== Records provided

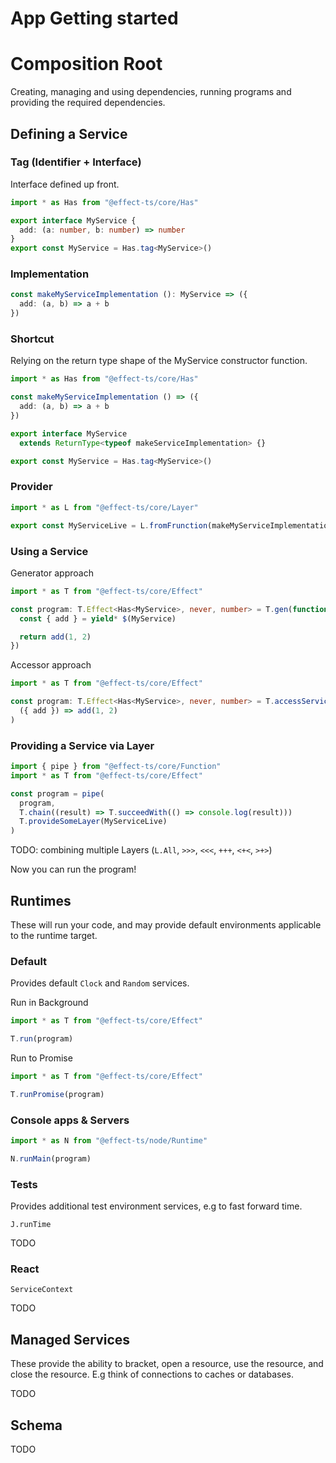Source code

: # App Getting started

# Composition Root

Creating, managing and using dependencies, running programs and providing the required dependencies.

## Defining a Service

### Tag (Identifier + Interface)

Interface defined up front.

```ts
import * as Has from "@effect-ts/core/Has"

export interface MyService {
  add: (a: number, b: number) => number
}
export const MyService = Has.tag<MyService>()
```

### Implementation

```ts
const makeMyServiceImplementation (): MyService => ({
  add: (a, b) => a + b
})
```

### Shortcut

Relying on the return type shape of the MyService constructor function.

```ts
import * as Has from "@effect-ts/core/Has"

const makeMyServiceImplementation () => ({
  add: (a, b) => a + b
})

export interface MyService
  extends ReturnType<typeof makeServiceImplementation> {}

export const MyService = Has.tag<MyService>()
```

### Provider

```ts
import * as L from "@effect-ts/core/Layer"

export const MyServiceLive = L.fromFrunction(makeMyServiceImplementation)
```

### Using a Service

Generator approach

```ts
import * as T from "@effect-ts/core/Effect"

const program: T.Effect<Has<MyService>, never, number> = T.gen(function* ($) {
  const { add } = yield* $(MyService)

  return add(1, 2)
})
```

Accessor approach
```ts
import * as T from "@effect-ts/core/Effect"

const program: T.Effect<Has<MyService>, never, number> = T.accessService(MyService)(
  ({ add }) => add(1, 2)
)
```

### Providing a Service via Layer

```ts
import { pipe } from "@effect-ts/core/Function"
import * as T from "@effect-ts/core/Effect"

const program = pipe(
  program,
  T.chain((result) => T.succeedWith(() => console.log(result)))
  T.provideSomeLayer(MyServiceLive)
)
```

TODO: combining multiple Layers (`L.All`, `>>>`, `<<<`, `+++`, `<+<`, `>+>`)

Now you can run the program!

## Runtimes

These will run your code, and may provide default environments applicable to the runtime target.

### Default

Provides default `Clock` and `Random` services.

Run in Background
```ts
import * as T from "@effect-ts/core/Effect"

T.run(program)
```

Run to Promise
```ts
import * as T from "@effect-ts/core/Effect"

T.runPromise(program)
```

### Console apps & Servers

```ts
import * as N from "@effect-ts/node/Runtime"

N.runMain(program)
```

### Tests

Provides additional test environment services, e.g to fast forward time.

`J.runTime`


TODO


### React

`ServiceContext`

TODO

## Managed Services

These provide the ability to bracket, open a resource, use the resource, and close the resource.
E.g think of connections to caches or databases.

TODO

## Schema

TODO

====

— Work instruction —
Keep every word of the records above exactly, and return them with no pictures.

— Your response —
Source code

: # App Getting started

# Composition Root

Creating, managing and using dependencies, running programs and providing the required dependencies.

## Defining a Service

### Tag (Identifier + Interface)

Interface defined up front.

```ts
import * as Has from "@effect-ts/core/Has"

export interface MyService {
  add: (a: number, b: number) => number
}
export const MyService = Has.tag<MyService>()
```

### Implementation

```ts
const makeMyServiceImplementation (): MyService => ({
  add: (a, b) => a + b
})
```

### Shortcut

Relying on the return type shape of the MyService constructor function.

```ts
import * as Has from "@effect-ts/core/Has"

const makeMyServiceImplementation () => ({
  add: (a, b) => a + b
})

export interface MyService
  extends ReturnType<typeof makeServiceImplementation> {}

export const MyService = Has.tag<MyService>()
```

### Provider

```ts
import * as L from "@effect-ts/core/Layer"

export const MyServiceLive = L.fromFrunction(makeMyServiceImplementation)
```

### Using a Service

Generator approach

```ts
import * as T from "@effect-ts/core/Effect"

const program: T.Effect<Has<MyService>, never, number> = T.gen(function* ($) {
  const { add } = yield* $(MyService)

  return add(1, 2)
})
```

Accessor approach
```ts
import * as T from "@effect-ts/core/Effect"

const program: T.Effect<Has<MyService>, never, number> = T.accessService(MyService)(
  ({ add }) => add(1, 2)
)
```

### Providing a Service via Layer

```ts
import { pipe } from "@effect-ts/core/Function"
import * as T from "@effect-ts/core/Effect"

const program = pipe(
  program,
  T.chain((result) => T.succeedWith(() => console.log(result)))
  T.provideSomeLayer(MyServiceLive)
)
```

TODO: combining multiple Layers (`L.All`, `>>>`, `<<<`, `+++`, `<+<`, `>+>`)

Now you can run the program!

## Runtimes

These will run your code, and may provide default environments applicable to the runtime target.

### Default

Provides default `Clock` and `Random` services.

Run in Background
```ts
import * as T from "@effect-ts/core/Effect"

T.run(program)
```

Run to Promise
```ts
import * as T from "@effect-ts/core/Effect"

T.runPromise(program)
```

### Console apps & Servers

```ts
import * as N from "@effect-ts/node/Runtime"

N.runMain(program)
```

### Tests

Provides additional test environment services, e.g to fast forward time.

`J.runTime`


TODO


### React

`ServiceContext`

TODO

## Managed Services

These provide the ability to bracket, open a resource, use the resource, and close the resource.
E.g think of connections to caches or databases.

TODO

## Schema

TODO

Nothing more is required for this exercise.